Institute of Nutrition and Food Technology (INTA)—University of Chile (M.P.d.l.M., G.M.A., V.G., G.B., D.B., S.H.)
Arturo López-Pérez Foundation (T.Y.), Santiago, CHILE

Address correspondence to: M. Pía de la Maza MD, MSc, INTA, University of Chile, Macul 5540, PO Box: 138-11 Santiago, CHILE. E-mail: mpmaza{at}uec.inta.uchile.cl

	ABSTRACT

TOP ABSTRACT INTRODUCTION METHODS AND PATIENTS RESULTS ACKNOWLEDGMENTS REFERENCES

 
Objective: To study long-term changes in nutritional status and gastrointestinal (GI) functions of 15 women previously treated with radiotherapy for gynecological cancer. Two years prior to this research, these patients had been assessed twice: before external radiotherapy and 5 weeks later, at the completion of the external dose (45–50 Gy).

Methods: Each patient was given complete clinical evaluation, consisting of dietary, physical activity and digestive symptoms questionnaires. Blood was drawn for routine clinical laboratory tests (hemoglobin, white blood cell count, creatinine, lipoproteins, glucose, total proteins, albumin, and C reactive protein). Body composition was assessed by classical anthropometric indicators and double beam X-ray absorptiometry (DEXA), while muscle strength was measured through a hand dynamometer. Resting energy expenditure (REE), obtained by indirect calorimetry, was subtracted from energy ingestion, derived from dietary records, to calculate energy balance.

Results: This third evaluation included fifteen patients. A significant increase in body mass index (BMI), % body fat and waist circumference were observed in comparison to earlier evaluations. The lean compartment decreased significantly, and REE descended in parallel. Meanwhile, total energy, fat and protein intake increased, compared to previous measurements. The changes in bowel habits observed during radiotherapy persisted at this third evaluation, with the exception of diarrhea, which was less reported. Abdominal bloating and rectal symptoms were the most prevalent complaints.

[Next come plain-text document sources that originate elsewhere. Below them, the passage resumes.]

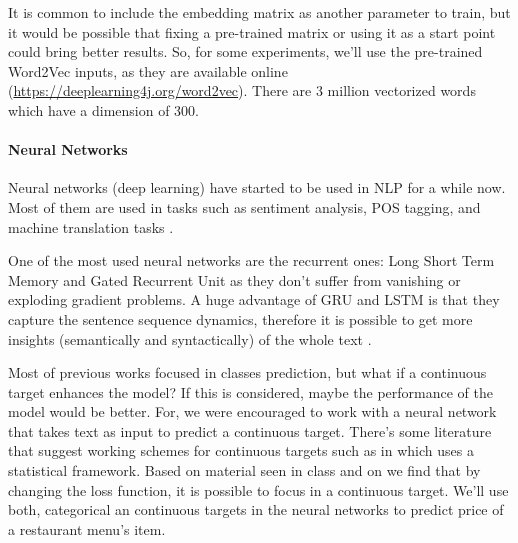 \documentclass[11pt,letterpaper]{article}
\begin{document}
It is common to include the embedding matrix as another parameter to train, but it would be possible that fixing a pre-trained matrix or using it as a start point could bring better results. So, for some experiments, we'll use the pre-trained Word2Vec inputs, as they are available online (\url{https://deeplearning4j.org/word2vec}). There are 3 million vectorized words which have a dimension of 300.  

\paragraph{Neural Networks}
Neural networks (deep learning) have started to be used in NLP for a while now. Most of them are used in tasks such as sentiment analysis, POS tagging, and machine translation tasks \cite{cho2015natural}. 

One of the most used neural networks are the recurrent ones: Long Short Term Memory and Gated Recurrent Unit \cite{cho2015natural} as they don't suffer from vanishing or exploding gradient problems. A huge advantage of GRU and LSTM is that they capture the sentence sequence dynamics, therefore it is possible to get more insights (semantically and syntactically) of the whole text \cite{gers2000learning,cho2014learning,cho2015natural}.


Most of previous works focused in classes prediction, but what if a continuous target enhances the model? If this is considered, maybe the performance of the model would be better. For, we were encouraged to work with a neural network that takes text as input to predict a continuous target.
There's some literature that suggest working schemes for continuous targets such as in \cite{regneural1991} which uses a statistical framework. Based on material seen in class and on \cite{cho2015natural} we find that by changing the loss function, it is possible to focus in a continuous target. We'll use both, categorical an continuous targets in the neural networks to predict price of a restaurant menu's item.
\end{document}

Conclusions: After radiation treatment for gynecological cancer, patients gained more body fat than expected in Chilean women around menopause. In spite of high protein ingestion, the loss of fat-free mass observed during radiation treatment was not recovered along with weight increase. This is probably associated with infrequent physical activity, both during and after treatment, and hyperphagia.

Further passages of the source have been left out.